Can’t Target: It's difficult to accommodate selective approaches that improve your cost efficiency and enhance frequency against clearly defined, high-potential customer segments.
Declining Ad Revenue: All three major newspaper print ad revenue categories have declined sharply in recent years. When compared to 2010, Retail is down 42% since 2005; National is down 45% since 2003; and Classified is down 67% since 2005. (State of the News Media, 2011)
New Competition from Outside: One of newspaper's ad categories (classifieds) is under attack both from Internet sites and savvy Radio stations.
Aging Audience: Newspaper readership skews older (50+).
Radio Excels: Where newspaper is deficient, Radio excels. Combining the two in a media mix capitalizes on the advantages of both media.

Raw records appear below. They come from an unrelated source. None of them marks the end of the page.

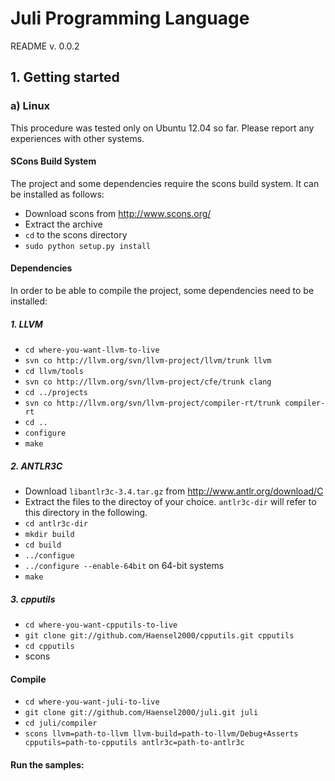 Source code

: # Juli Programming Language

README v. 0.0.2

## 1. Getting started

### a) Linux

This procedure was tested only on Ubuntu 12.04 so far. Please report any experiences with other systems.

#### SCons Build System

The project and some dependencies require the scons build system. It can be installed as follows:
* Download scons from http://www.scons.org/
* Extract the archive
* `cd` to the scons directory
* `sudo python setup.py install`

#### Dependencies

In order to be able to compile the project, some dependencies need to be installed:

##### 1. LLVM

* `cd where-you-want-llvm-to-live`
* `svn co http://llvm.org/svn/llvm-project/llvm/trunk llvm`
* `cd llvm/tools`
* `svn co http://llvm.org/svn/llvm-project/cfe/trunk clang`
* `cd ../projects`
* `svn co http://llvm.org/svn/llvm-project/compiler-rt/trunk compiler-rt`
* `cd ..`
* `configure`
* `make`

##### 2. ANTLR3C

* Download `libantlr3c-3.4.tar.gz` from http://www.antlr.org/download/C
* Extract the files to the directoy of your choice. `antlr3c-dir` will refer to this directory in the following.
* `cd antlr3c-dir`
* `mkdir build`
* `cd build`
* `../configue`
 * `../configure --enable-64bit` on 64-bit systems
* `make`

##### 3. cpputils

* `cd where-you-want-cpputils-to-live`
* `git clone git://github.com/Haensel2000/cpputils.git cpputils`
* `cd cpputils`
* scons

#### Compile

* `cd where-you-want-juli-to-live`
* `git clone git://github.com/Haensel2000/juli.git juli`
* `cd juli/compiler`
* `scons llvm=path-to-llvm llvm-build=path-to-llvm/Debug+Asserts cpputils=path-to-cpputils antlr3c=path-to-antlr3c`

#### Run the samples:
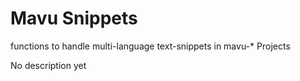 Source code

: # Mavu Snippets


functions to handle multi-language 
text-snippets in mavu-* Projects

No description yet
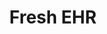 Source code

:---
title: "Fresh EHR"
link: http://freshehr.com/
logo: "fresh_ehr.jpg"

# Events sponsored denoted by `<hackday>` and sponsorship amount/resource
events:
  11-manchester: "£300 towards event costs"
  13-london: "£300"
  23-cardiff: ""
  25-leicester: ""
---
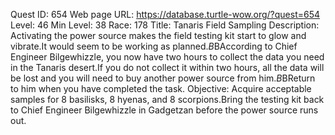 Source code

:Quest ID: 654
Web page URL: https://database.turtle-wow.org/?quest=654
Level: 46
Min Level: 38
Race: 178
Title: Tanaris Field Sampling
Description: Activating the power source makes the field testing kit start to glow and vibrate.It would seem to be working as planned.$B$BAccording to Chief Engineer Bilgewhizzle, you now have two hours to collect the data you need in the Tanaris desert.If you do not collect it within two hours, all the data will be lost and you will need to buy another power source from him.$B$BReturn to him when you have completed the task.
Objective: Acquire acceptable samples for 8 basilisks, 8 hyenas, and 8 scorpions.Bring the testing kit back to Chief Engineer Bilgewhizzle in Gadgetzan before the power source runs out.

Excellent Reach: Radio reaches 72% of every American adults every day, and 93% every week. Using Radio together with newspaper increases the reach of your advertisement among light readers and younger consumers.
Time: Sixty-two percent of shoppers listened to Radio 13 minutes prior to making a purchase -– providing the greatest "purchase proximity" of all major media. Combining Radio with newspaper allows you to influence more customers and closer to the point of purchase when they are most receptive to critical marketing information.(Radio Marketing Guide, 2011)
Linear Medium: Radio is a linear medium, unlike newspaper where the reader can skip past ads.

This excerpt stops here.